Sezai Karakoç’un çok güzel bir açıklaması var:
“Allah’ı kaybetmiş insan, neyi aramaktadır? Allah’ı aramayan insan, neyi bulacaktır? Kur’an’dan kaçan hangi kitaba inanacaktır? Resulü görmeyen hangi insanı örnek alacaktır? Cenneti elinden kaçıran cehennemden başka neyi kazanacaktır?”
Mide beyinden daha akıllıdır derler. Boş mide durumu hemen sahibine bildirirken, boş beyin boş olduğunun farkına bile varamaz. Sonuç ise cehalet ve mutluluktur zannıdır.
Sorgulamayan, analiz etmeyen, düşünmeyen, üretmeyen, sorumluluk üstlenmek istemeyen ve itiraz etmeyi bilmeyen bir insanın cehalet ve sahte mutluluk çukurunda bulunan kadavradan hiçbir farkı yoktur.
“Şüphesiz Allah katında canlıların en kötüsü aklını kullanmayan sağırlar ve dilsizlerdir.” (Enfal, 22)
“Taassup, tarafgirlik şen’i bir zulümdür. Hakkı batıl, batılı hak gösterir. Kendi taraftarı olan eşkıyayı evliya, karşı taraftaki evliyayı eşkıya gösterir.” Bu şeytanın insana attığı belki de en büyük gollerden biridir.
Taassubun yakıcı kollarına yakalanmış kişiler kendi hırsızlarını, yolsuzluk yapanlarını görmez. Hâlbuki hırsızın sağcısı, solcusu, dincisi, dinsizi, İslamcısı, Kemalist’i olmaz. Herkesin başkasının hakkını yemeye alıştığı bir yerde, “Biraz da bizimkiler yesin; götürenler bizden olsun.” diyenlerin genlerinde de hırsızlık vardır.
Allah ile kandırmak ve Allah ile kandırılmak arasında fark yoktur ve ikisi de büyük günahtır. Müslüman, kalbini, aklını, zihnini Kur’an şuuru ile doldurarak, “Kandırmayacak ve kandırılmayacak” donanıma kavuşmalıdır.

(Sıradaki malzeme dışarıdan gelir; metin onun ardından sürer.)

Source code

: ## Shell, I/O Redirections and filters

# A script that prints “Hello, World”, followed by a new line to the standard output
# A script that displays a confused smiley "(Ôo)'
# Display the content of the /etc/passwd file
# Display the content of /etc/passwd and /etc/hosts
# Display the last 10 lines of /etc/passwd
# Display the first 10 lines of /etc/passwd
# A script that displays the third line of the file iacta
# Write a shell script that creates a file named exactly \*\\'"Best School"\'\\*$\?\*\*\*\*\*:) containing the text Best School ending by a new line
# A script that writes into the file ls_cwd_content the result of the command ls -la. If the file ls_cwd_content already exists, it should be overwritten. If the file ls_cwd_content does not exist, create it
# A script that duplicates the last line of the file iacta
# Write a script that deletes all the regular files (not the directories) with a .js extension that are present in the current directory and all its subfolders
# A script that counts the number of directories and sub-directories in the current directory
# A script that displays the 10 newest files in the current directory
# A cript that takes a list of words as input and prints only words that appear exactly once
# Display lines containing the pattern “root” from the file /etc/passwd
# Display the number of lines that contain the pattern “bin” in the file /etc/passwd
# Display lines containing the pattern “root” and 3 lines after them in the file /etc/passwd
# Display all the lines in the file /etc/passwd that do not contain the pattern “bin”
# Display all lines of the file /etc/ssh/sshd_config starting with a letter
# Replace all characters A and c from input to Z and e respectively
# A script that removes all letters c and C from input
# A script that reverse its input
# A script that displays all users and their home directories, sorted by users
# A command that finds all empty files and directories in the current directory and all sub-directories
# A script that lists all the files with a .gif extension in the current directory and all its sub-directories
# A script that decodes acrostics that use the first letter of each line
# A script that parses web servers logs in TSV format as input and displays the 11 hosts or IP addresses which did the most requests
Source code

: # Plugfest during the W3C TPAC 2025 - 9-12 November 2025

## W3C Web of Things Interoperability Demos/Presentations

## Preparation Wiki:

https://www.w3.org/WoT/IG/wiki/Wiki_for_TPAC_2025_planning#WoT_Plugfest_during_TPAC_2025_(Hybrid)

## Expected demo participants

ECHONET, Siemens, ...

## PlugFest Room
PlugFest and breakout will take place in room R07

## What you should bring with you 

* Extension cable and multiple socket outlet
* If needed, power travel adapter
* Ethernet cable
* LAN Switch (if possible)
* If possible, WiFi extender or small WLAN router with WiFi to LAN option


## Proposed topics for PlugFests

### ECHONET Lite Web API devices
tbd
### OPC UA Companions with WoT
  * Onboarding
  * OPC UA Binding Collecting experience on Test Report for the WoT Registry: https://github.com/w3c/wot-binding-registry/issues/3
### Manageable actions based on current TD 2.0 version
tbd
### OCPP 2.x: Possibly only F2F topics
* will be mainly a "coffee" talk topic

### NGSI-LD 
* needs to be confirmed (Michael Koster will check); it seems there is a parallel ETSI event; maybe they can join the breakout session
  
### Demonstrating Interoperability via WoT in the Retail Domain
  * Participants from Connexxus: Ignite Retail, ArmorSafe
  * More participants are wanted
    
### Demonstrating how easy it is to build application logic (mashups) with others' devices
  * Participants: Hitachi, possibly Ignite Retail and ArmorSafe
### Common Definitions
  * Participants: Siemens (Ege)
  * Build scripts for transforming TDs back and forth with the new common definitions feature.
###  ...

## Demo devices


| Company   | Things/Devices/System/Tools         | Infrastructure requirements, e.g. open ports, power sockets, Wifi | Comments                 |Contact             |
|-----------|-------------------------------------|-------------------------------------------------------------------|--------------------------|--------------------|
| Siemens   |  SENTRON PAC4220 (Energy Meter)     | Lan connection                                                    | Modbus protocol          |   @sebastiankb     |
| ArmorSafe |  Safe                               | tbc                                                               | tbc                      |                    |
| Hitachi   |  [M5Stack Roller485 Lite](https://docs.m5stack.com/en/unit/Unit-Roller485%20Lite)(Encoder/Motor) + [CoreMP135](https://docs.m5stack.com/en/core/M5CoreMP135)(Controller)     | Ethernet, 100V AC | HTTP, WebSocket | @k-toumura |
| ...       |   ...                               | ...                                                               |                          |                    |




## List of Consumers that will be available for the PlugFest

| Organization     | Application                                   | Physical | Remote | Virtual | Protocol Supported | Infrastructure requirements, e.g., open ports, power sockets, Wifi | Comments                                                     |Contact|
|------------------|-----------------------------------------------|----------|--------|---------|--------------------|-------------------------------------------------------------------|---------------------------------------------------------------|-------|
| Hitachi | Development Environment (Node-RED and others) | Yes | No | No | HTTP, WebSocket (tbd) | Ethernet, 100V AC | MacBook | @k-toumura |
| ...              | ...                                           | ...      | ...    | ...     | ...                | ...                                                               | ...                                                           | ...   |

İnanan insan inandığının gereğini yerine getirmekle mükelleftir. “Ey iman edenler iman edin.” Ayeti mü’minin şuurlu olmasını emreder. Mü’min sadece Allah’a kulluk yapar. Bunun için kimsenin kuklası, kulu kölesi olamaz. Kukla olduktan sonra iplerin kimin elinde olduğunun ne farkı var ki?